L’approccio prescelto è andato in crisi una prima volta nel momento in cui sono emerse percentuali non giustificabili di effetti avversi di uno specifico prodotto vaccinale su una ben individuata categoria di persone ( le donne sopra i 50 anni e i soggetti fragili in ragione di alcune patologie pregresse) inizialmente negate radicalmente dal Governo e, successivamente, ammesse utilizzando per tale categorie un prodotto vaccinale diverso. La seconda volta, poco dopo, anche in considerazione del forte rallentamento che la diffusione della notizia e la perdita di credibilità dovuta alla negazione di un fatto dimostratosi rapidamente vero avevano provocato nell’incedere della campagna vaccinale di massa, con la scelta di introdurre, con lo scopo dichiarato di incentivare il numero di vaccinazioni, la limitazione di qualsiasi attività lavorativa o sociale ( il cosiddetto Green Pass) per coloro che non intendevano sottoporsi volontariamente a una vaccinazione che, formalmente, restava non obbligatoria.

Volendo prescindere da problematiche correlate a particolari categorie di dipendenti pubblici o di soggetti appartenenti a settori specifici la cui attività è condizionata dal controllo pubblico, per i quali si pone la questione se il requisito della vaccinazione, così come altri requisiti, può essere legittimamente richiesto per l’esercizio della specifica attività pubblica o di rilevanza pubblica in concreto esercitata, una grossa frattura sociale si è creata in relazione a quei soggetti che, appartenenti o meno a tali categorie particolari, hanno ritenuto, per motivi personali, di non aderire all’invito alla vaccinazione e sono stati, di conseguenza, posti ai margini della vita sociale con ripercussioni anche profonde, tra l’altro, sulla propria attività di lavoro e sulla possibilità di accesso alle cure per malattie diverse.

Pur non condividendo la scelta personale di sottrarsi alla vaccinazione, credo però che sia troppo sbrigativo, ingeneroso e, probabilmente, ingiustificato, se non ingiusto, aver liquidato la questione come se si trattasse solo di capricci di un ridotto numero di disagiati intellettuali o sociali e non di un rilevante problema di delicato equilibrio tra il diritto dello Stato di pretendere o incentivare determinate condotte, ritenute socialmente utili o necessarie, e le libertà individuali.

Tanto rilevante tale aspetto del problema da essere stato addirittura oggetto di uno specifico Regolamento dell’Unione Europea (Regolamento UE 2021/953 del Parlamento Europeo e del Consiglio del 14/06/2021) teso, come si legge nella sua parte motiva, a uniformare il rilascio e l’applicazione dei certificati digitali COVID 19 “non discriminatori”, a favorire “la graduale revoca delle restrizioni” e a “facilitare l’applicazione dei principi di proporzionalità e di non discriminazione per quanto riguarda le restrizioni alla libera circolazione durante la pandemia da COVID-19 perseguendo nel contempo un elevato livello di protezione della salute pubblica”. Un Regolamento che “non dovrebbe essere inteso come un’agevolazione o un incentivo all’adozione di restrizioni alla libera circolazione o di restrizioni ad altri diritti fondamentali, in risposta alla pandemia di COVID- 19, visti i loro effetti negativi sui cittadini e le imprese dell’Unione”.
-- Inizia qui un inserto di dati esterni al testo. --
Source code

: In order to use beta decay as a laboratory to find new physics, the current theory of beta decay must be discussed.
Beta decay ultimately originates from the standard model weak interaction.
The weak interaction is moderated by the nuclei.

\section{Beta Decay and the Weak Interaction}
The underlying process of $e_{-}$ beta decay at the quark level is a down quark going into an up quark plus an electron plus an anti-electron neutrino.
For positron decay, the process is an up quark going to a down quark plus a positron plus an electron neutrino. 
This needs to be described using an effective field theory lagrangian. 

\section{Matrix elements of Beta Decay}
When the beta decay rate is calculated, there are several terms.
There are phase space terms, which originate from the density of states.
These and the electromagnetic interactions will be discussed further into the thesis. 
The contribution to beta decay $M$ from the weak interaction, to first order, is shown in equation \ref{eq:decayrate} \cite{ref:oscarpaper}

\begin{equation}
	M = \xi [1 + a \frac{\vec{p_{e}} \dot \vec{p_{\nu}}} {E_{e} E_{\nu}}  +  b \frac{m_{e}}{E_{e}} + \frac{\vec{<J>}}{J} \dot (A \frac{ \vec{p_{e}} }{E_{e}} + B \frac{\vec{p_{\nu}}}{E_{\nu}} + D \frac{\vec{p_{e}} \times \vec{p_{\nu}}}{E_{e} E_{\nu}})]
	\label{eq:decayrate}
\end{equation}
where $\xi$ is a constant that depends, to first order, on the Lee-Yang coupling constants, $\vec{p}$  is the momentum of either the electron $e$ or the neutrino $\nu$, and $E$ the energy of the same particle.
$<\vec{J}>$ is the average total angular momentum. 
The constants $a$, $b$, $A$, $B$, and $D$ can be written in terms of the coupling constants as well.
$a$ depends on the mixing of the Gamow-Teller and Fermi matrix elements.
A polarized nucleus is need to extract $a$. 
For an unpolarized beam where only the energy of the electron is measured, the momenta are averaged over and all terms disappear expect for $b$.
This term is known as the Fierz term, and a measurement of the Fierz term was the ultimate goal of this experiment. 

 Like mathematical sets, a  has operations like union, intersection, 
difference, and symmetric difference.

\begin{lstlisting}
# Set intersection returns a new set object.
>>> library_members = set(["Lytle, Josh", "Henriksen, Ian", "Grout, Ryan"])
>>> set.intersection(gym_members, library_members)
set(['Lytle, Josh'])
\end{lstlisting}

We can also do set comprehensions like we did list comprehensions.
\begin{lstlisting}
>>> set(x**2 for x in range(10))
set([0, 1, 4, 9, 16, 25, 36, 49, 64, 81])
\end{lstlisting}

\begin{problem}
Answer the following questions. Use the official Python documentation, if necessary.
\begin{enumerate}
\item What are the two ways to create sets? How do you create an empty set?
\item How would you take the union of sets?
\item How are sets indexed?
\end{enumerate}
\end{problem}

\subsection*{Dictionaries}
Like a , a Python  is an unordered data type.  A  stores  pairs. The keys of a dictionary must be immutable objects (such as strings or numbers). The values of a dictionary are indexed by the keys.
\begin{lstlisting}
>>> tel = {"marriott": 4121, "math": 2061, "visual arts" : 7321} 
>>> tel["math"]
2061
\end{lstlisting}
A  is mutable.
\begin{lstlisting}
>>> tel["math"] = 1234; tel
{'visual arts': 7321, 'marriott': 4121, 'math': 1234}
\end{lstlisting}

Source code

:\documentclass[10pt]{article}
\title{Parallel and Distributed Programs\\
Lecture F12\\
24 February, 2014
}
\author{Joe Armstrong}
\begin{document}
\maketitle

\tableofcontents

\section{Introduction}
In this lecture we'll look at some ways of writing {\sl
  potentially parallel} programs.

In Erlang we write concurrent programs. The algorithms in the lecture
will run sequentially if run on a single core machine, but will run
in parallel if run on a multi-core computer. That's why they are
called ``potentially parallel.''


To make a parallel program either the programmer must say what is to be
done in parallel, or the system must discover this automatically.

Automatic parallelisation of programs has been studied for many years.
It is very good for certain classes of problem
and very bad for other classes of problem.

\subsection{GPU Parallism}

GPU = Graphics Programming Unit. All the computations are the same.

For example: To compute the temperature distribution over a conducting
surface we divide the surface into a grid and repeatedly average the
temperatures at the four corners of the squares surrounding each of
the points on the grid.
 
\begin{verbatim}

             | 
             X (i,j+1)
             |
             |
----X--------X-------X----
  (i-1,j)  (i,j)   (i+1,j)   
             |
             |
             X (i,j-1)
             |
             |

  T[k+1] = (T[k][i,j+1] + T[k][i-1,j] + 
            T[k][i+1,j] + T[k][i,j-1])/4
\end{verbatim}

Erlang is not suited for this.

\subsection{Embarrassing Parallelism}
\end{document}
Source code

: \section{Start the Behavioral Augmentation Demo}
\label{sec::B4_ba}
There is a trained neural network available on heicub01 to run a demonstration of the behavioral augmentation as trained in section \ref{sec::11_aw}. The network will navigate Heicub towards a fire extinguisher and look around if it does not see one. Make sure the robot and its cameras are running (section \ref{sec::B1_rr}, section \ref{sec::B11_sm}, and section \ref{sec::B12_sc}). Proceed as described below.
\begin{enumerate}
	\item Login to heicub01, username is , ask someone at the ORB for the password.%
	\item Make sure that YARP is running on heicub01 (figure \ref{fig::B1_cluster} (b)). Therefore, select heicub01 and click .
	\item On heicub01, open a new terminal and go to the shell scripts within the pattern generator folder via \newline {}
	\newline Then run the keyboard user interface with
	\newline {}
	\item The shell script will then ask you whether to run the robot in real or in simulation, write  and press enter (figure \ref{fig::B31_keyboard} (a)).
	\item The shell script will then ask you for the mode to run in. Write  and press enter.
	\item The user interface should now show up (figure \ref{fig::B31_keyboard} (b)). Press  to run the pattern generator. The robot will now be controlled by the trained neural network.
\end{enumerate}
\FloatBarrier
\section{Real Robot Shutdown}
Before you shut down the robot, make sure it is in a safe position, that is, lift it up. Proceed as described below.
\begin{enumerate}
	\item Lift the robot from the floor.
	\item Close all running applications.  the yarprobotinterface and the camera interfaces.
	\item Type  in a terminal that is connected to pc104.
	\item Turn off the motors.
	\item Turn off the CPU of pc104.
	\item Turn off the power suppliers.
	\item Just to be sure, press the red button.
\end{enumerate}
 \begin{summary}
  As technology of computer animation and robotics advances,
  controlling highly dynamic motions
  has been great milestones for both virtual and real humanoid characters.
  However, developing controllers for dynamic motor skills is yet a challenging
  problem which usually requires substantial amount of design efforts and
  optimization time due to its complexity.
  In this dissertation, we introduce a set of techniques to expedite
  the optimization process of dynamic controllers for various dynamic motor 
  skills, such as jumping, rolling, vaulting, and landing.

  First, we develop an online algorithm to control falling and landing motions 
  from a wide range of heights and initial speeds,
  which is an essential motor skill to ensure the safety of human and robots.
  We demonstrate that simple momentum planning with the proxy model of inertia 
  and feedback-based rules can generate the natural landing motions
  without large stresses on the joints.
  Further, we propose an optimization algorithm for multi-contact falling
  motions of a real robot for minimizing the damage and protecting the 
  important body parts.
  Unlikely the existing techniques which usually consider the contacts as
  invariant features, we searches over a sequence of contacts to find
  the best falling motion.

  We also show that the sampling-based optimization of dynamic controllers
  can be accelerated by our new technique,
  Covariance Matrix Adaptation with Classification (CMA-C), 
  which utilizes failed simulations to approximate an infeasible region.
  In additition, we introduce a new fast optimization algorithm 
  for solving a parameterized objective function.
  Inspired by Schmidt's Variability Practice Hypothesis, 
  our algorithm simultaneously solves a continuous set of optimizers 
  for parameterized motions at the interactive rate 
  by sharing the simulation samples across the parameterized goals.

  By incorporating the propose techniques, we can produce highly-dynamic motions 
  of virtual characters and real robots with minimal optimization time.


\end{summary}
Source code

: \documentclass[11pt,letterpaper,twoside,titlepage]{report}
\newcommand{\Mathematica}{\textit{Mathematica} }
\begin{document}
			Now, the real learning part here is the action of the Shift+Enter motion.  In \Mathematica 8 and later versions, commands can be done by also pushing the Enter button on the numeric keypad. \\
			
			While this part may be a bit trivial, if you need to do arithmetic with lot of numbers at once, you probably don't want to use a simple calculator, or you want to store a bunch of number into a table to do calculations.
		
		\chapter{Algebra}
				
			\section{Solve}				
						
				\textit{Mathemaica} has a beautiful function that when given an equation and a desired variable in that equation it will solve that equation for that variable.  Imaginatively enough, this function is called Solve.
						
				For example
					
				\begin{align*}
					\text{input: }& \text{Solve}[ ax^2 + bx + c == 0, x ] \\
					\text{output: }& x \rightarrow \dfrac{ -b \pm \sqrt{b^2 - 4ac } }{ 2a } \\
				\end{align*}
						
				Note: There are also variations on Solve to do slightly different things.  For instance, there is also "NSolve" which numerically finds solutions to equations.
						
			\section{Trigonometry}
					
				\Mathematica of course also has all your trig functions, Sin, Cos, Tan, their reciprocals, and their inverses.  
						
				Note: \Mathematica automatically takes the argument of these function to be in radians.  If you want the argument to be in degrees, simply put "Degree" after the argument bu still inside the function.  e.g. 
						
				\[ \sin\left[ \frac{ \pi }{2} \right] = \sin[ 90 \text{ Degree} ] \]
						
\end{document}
Un Regolamento attraverso il quale, infine, si ribadisce l’impegno comune degli Stati Membri dell’Unione Europea in base al quale “E’ necessario evitare la discriminazione diretta o indiretta di persone che non sono vaccinate, per esempio per motivi medici, perché non rientrano nel gruppo di destinatari per cui il vaccino anti COVID- 19 è attualmente somministrato o consentito, come i bambini o perché non hanno ancora avuto l’opportunità di essere vaccinate o hanno scelto di non essere vaccinate. Pertanto il possesso di un certificato di vaccinazione non dovrebbe costituire una condizione preliminare per l’esercizio del diritto di libera circolazione o per l’utilizzo di servizi di trasporto passeggeri transfrontalieri quali linee aeree, treni, pullman, traghetti o qualsiasi altro mezzo di trasporto. Inoltre il presente regolamento non può essere interpretato nel senso che istituisce un diritto o un obbligo a essere vaccinati

Affermazioni, come si vede, piuttosto nette, delle quali in Italia non sembra essersi tenuto adeguatamente conto e delle quali, anzi, non si è neppure parlato, nonostante l’affermato europeismo convinto di quasi tutte le forze politiche e l’estrema rilevanza sociale del problema affrontato dalla normativa europea.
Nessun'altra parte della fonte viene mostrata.